All the lines below should appear again unchanged, though their pictures should not.

Data records
################

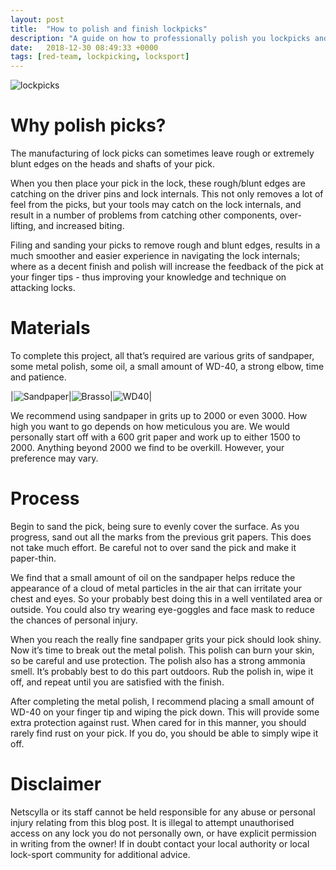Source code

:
 ```yaml
---
layout: post
title:  "How to polish and finish lockpicks"
description: "A guide on how to professionally polish you lockpicks and improve feel and performance"
date:   2018-12-30 08:49:33 +0000
tags: [red-team, lockpicking, locksport]
---
```


![lockpicks](/blog/assets/lockpicks.png)

# Why polish picks?
The manufacturing of lock picks can sometimes leave rough or extremely blunt edges on the heads and shafts of your pick.

When you then place your pick in the lock, these rough/blunt edges are catching on the driver pins and lock internals. 
This not only removes a lot of feel from the picks, but your tools may catch on the lock internals, and result in a number of
problems from catching other components, over-lifting, and increased biting.

Filing and sanding your picks to remove rough and blunt edges, results in a much smoother and easier experience in navigating the lock internals;
where as a decent finish and polish will increase the feedback of the pick at your finger tips - thus improving your knowledge and technique on attacking locks.

# Materials
To complete this project, all that’s required are various grits of sandpaper, some metal polish, some oil, a small amount of WD-40, a strong elbow, time and patience.

|![Sandpaper](/blog/assets/sandpaper.png)|![Brasso](/blog/assets/brasso.png)|![WD40](/blog/assets/wd40.png)|

We recommend using sandpaper in grits up to 2000 or even 3000. How high you want to go depends on how meticulous you are. 
We would personally start off with a 600 grit paper and work up to either 1500 to 2000. Anything beyond 2000 we find to be overkill. 
However, your preference may vary.

# Process
Begin to sand the pick, being sure to evenly cover the surface. As you progress, sand out all the marks from the previous grit papers. This does not take much effort. Be careful not to over sand the pick and make it paper-thin.

We find that a small amount of oil on the sandpaper helps reduce the appearance of a cloud of metal particles in the air that can irritate your chest and eyes. So your probably best doing this in a well ventilated area or outside. You could also try wearing eye-goggles and face mask to reduce the chances of personal injury. 

When you reach the really fine sandpaper grits your pick should look shiny. Now it’s time to break out the metal polish. This polish can burn your skin, so be careful and use protection. The polish also has a strong ammonia smell. It’s probably best to do this part outdoors. Rub the polish in, wipe it off, and repeat until you are satisfied with the finish.

After completing the metal polish, I recommend placing a small amount of WD-40 on your finger tip and wiping the pick down. This will provide some extra protection against rust. When cared for in this manner, you should rarely find rust on your pick. If you do, you should be able to simply wipe it off.

# Disclaimer
Netscylla or its staff cannot be held responsible for any abuse or personal injury relating from this blog post. It is illegal to attempt unauthorised access on any lock you do not personally own, or have explicit permission in writing from the owner! If in doubt contact your local authority or local lock-sport community for additional advice.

################

Solved exercise
Source code

:
 ```yaml
---
layout: post
title:  "How to polish and finish lockpicks"
description: "A guide on how to professionally polish you lockpicks and improve feel and performance"
date:   2018-12-30 08:49:33 +0000
tags: [red-team, lockpicking, locksport]
---
```


![lockpicks](/blog/assets/lockpicks.png)

# Why polish picks?
The manufacturing of lock picks can sometimes leave rough or extremely blunt edges on the heads and shafts of your pick.

When you then place your pick in the lock, these rough/blunt edges are catching on the driver pins and lock internals. 
This not only removes a lot of feel from the picks, but your tools may catch on the lock internals, and result in a number of
problems from catching other components, over-lifting, and increased biting.

Filing and sanding your picks to remove rough and blunt edges, results in a much smoother and easier experience in navigating the lock internals;
where as a decent finish and polish will increase the feedback of the pick at your finger tips - thus improving your knowledge and technique on attacking locks.

# Materials
To complete this project, all that’s required are various grits of sandpaper, some metal polish, some oil, a small amount of WD-40, a strong elbow, time and patience.

|![Sandpaper](/blog/assets/sandpaper.png)|![Brasso](/blog/assets/brasso.png)|![WD40](/blog/assets/wd40.png)|

We recommend using sandpaper in grits up to 2000 or even 3000. How high you want to go depends on how meticulous you are. 
We would personally start off with a 600 grit paper and work up to either 1500 to 2000. Anything beyond 2000 we find to be overkill. 
However, your preference may vary.

# Process
Begin to sand the pick, being sure to evenly cover the surface. As you progress, sand out all the marks from the previous grit papers. This does not take much effort. Be careful not to over sand the pick and make it paper-thin.

We find that a small amount of oil on the sandpaper helps reduce the appearance of a cloud of metal particles in the air that can irritate your chest and eyes. So your probably best doing this in a well ventilated area or outside. You could also try wearing eye-goggles and face mask to reduce the chances of personal injury. 

When you reach the really fine sandpaper grits your pick should look shiny. Now it’s time to break out the metal polish. This polish can burn your skin, so be careful and use protection. The polish also has a strong ammonia smell. It’s probably best to do this part outdoors. Rub the polish in, wipe it off, and repeat until you are satisfied with the finish.

After completing the metal polish, I recommend placing a small amount of WD-40 on your finger tip and wiping the pick down. This will provide some extra protection against rust. When cared for in this manner, you should rarely find rust on your pick. If you do, you should be able to simply wipe it off.

# Disclaimer
Netscylla or its staff cannot be held responsible for any abuse or personal injury relating from this blog post. It is illegal to attempt unauthorised access on any lock you do not personally own, or have explicit permission in writing from the owner! If in doubt contact your local authority or local lock-sport community for additional advice.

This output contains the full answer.